• [GIVEN DATA]

*** Begin section ***

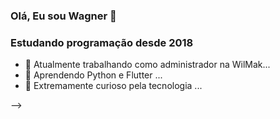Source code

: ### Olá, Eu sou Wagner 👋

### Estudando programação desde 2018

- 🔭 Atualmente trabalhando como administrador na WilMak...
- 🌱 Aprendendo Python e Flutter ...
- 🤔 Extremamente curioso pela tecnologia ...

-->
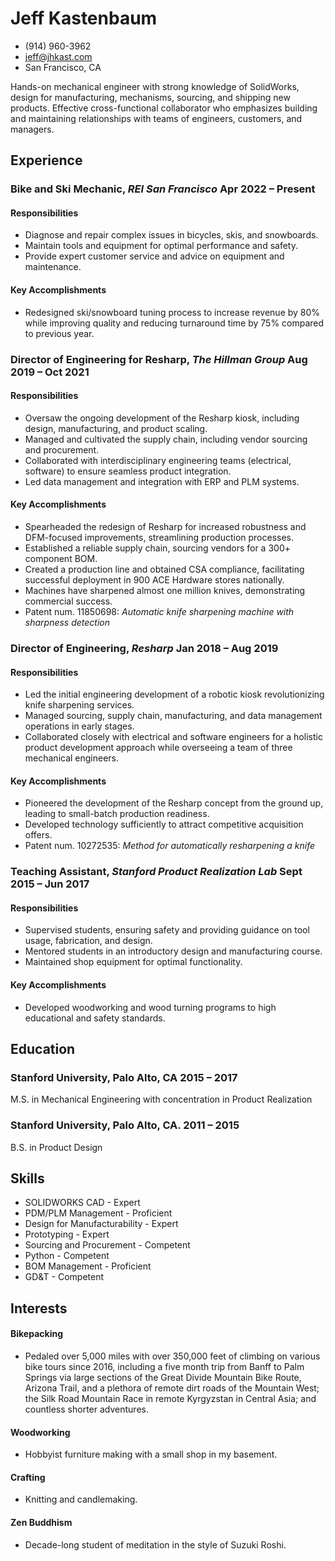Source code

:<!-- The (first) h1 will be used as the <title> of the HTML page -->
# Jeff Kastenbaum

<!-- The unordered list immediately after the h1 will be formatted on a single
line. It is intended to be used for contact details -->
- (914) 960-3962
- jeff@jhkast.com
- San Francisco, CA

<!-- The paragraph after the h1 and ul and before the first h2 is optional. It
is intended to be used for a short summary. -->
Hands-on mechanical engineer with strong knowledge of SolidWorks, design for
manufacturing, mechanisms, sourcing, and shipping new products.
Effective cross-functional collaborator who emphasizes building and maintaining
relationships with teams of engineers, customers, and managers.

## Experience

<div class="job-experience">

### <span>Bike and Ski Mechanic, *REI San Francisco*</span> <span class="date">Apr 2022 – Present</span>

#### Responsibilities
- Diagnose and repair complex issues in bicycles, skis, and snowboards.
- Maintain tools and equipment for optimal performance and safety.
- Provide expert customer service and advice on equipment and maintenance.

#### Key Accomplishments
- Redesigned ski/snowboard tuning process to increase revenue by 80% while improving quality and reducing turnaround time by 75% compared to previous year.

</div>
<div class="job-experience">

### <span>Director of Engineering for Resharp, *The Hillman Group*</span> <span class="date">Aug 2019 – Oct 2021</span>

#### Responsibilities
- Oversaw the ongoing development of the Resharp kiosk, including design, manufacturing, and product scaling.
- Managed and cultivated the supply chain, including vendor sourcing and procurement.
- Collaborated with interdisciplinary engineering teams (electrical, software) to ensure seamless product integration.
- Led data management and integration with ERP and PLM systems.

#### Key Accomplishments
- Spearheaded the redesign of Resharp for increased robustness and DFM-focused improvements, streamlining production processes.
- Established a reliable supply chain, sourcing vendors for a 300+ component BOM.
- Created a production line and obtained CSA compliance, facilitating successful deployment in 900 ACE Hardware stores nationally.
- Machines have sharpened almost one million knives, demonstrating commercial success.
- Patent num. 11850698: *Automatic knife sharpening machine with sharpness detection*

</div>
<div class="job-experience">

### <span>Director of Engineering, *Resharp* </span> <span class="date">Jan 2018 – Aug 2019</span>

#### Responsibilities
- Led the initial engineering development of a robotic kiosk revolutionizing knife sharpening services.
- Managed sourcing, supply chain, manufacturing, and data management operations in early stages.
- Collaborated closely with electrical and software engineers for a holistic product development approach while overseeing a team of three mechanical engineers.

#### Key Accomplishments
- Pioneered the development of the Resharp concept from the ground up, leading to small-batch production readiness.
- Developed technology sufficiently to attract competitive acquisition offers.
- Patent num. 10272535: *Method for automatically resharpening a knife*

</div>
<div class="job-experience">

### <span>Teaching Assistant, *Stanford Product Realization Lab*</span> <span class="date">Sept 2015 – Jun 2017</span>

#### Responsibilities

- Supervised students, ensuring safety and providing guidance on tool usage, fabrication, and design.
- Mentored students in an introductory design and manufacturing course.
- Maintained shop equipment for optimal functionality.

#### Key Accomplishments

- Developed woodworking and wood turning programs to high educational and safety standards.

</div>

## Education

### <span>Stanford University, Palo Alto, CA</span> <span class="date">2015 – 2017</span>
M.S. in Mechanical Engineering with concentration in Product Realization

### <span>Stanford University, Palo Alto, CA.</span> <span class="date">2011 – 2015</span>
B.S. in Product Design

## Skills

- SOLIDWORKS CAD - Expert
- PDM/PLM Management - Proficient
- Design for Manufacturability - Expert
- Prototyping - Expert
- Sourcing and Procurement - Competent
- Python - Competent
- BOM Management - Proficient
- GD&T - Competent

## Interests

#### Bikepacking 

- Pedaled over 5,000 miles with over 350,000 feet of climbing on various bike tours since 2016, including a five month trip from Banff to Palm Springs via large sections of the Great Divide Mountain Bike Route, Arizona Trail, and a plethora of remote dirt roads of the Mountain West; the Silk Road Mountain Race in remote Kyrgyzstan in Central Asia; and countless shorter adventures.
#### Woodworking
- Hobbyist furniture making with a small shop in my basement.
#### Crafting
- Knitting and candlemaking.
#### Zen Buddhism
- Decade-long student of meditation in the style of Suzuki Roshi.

*** End section ***

• [TASK GOAL]
Reproduce the data above verbatim, minus any images.

• [YOUR SOLUTION]
Source code

: ### Olá, Eu sou Wagner 👋

### Estudando programação desde 2018

- 🔭 Atualmente trabalhando como administrador na WilMak...
- 🌱 Aprendendo Python e Flutter ...
- 🤔 Extremamente curioso pela tecnologia ...

-->
Source code

:<!-- The (first) h1 will be used as the <title> of the HTML page -->
# Jeff Kastenbaum

<!-- The unordered list immediately after the h1 will be formatted on a single
line. It is intended to be used for contact details -->
- (914) 960-3962
- jeff@jhkast.com
- San Francisco, CA

<!-- The paragraph after the h1 and ul and before the first h2 is optional. It
is intended to be used for a short summary. -->
Hands-on mechanical engineer with strong knowledge of SolidWorks, design for
manufacturing, mechanisms, sourcing, and shipping new products.
Effective cross-functional collaborator who emphasizes building and maintaining
relationships with teams of engineers, customers, and managers.

## Experience

<div class="job-experience">

### <span>Bike and Ski Mechanic, *REI San Francisco*</span> <span class="date">Apr 2022 – Present</span>

#### Responsibilities
- Diagnose and repair complex issues in bicycles, skis, and snowboards.
- Maintain tools and equipment for optimal performance and safety.
- Provide expert customer service and advice on equipment and maintenance.

#### Key Accomplishments
- Redesigned ski/snowboard tuning process to increase revenue by 80% while improving quality and reducing turnaround time by 75% compared to previous year.

</div>
<div class="job-experience">

### <span>Director of Engineering for Resharp, *The Hillman Group*</span> <span class="date">Aug 2019 – Oct 2021</span>

#### Responsibilities
- Oversaw the ongoing development of the Resharp kiosk, including design, manufacturing, and product scaling.
- Managed and cultivated the supply chain, including vendor sourcing and procurement.
- Collaborated with interdisciplinary engineering teams (electrical, software) to ensure seamless product integration.
- Led data management and integration with ERP and PLM systems.

#### Key Accomplishments
- Spearheaded the redesign of Resharp for increased robustness and DFM-focused improvements, streamlining production processes.
- Established a reliable supply chain, sourcing vendors for a 300+ component BOM.
- Created a production line and obtained CSA compliance, facilitating successful deployment in 900 ACE Hardware stores nationally.
- Machines have sharpened almost one million knives, demonstrating commercial success.
- Patent num. 11850698: *Automatic knife sharpening machine with sharpness detection*

</div>
<div class="job-experience">

### <span>Director of Engineering, *Resharp* </span> <span class="date">Jan 2018 – Aug 2019</span>

#### Responsibilities
- Led the initial engineering development of a robotic kiosk revolutionizing knife sharpening services.
- Managed sourcing, supply chain, manufacturing, and data management operations in early stages.
- Collaborated closely with electrical and software engineers for a holistic product development approach while overseeing a team of three mechanical engineers.

#### Key Accomplishments
- Pioneered the development of the Resharp concept from the ground up, leading to small-batch production readiness.
- Developed technology sufficiently to attract competitive acquisition offers.
- Patent num. 10272535: *Method for automatically resharpening a knife*

</div>
<div class="job-experience">

### <span>Teaching Assistant, *Stanford Product Realization Lab*</span> <span class="date">Sept 2015 – Jun 2017</span>

#### Responsibilities

- Supervised students, ensuring safety and providing guidance on tool usage, fabrication, and design.
- Mentored students in an introductory design and manufacturing course.
- Maintained shop equipment for optimal functionality.

#### Key Accomplishments

- Developed woodworking and wood turning programs to high educational and safety standards.

</div>

## Education

### <span>Stanford University, Palo Alto, CA</span> <span class="date">2015 – 2017</span>
M.S. in Mechanical Engineering with concentration in Product Realization

### <span>Stanford University, Palo Alto, CA.</span> <span class="date">2011 – 2015</span>
B.S. in Product Design

## Skills

- SOLIDWORKS CAD - Expert
- PDM/PLM Management - Proficient
- Design for Manufacturability - Expert
- Prototyping - Expert
- Sourcing and Procurement - Competent
- Python - Competent
- BOM Management - Proficient
- GD&T - Competent

## Interests

#### Bikepacking 

- Pedaled over 5,000 miles with over 350,000 feet of climbing on various bike tours since 2016, including a five month trip from Banff to Palm Springs via large sections of the Great Divide Mountain Bike Route, Arizona Trail, and a plethora of remote dirt roads of the Mountain West; the Silk Road Mountain Race in remote Kyrgyzstan in Central Asia; and countless shorter adventures.
#### Woodworking
- Hobbyist furniture making with a small shop in my basement.
#### Crafting
- Knitting and candlemaking.
#### Zen Buddhism
- Decade-long student of meditation in the style of Suzuki Roshi.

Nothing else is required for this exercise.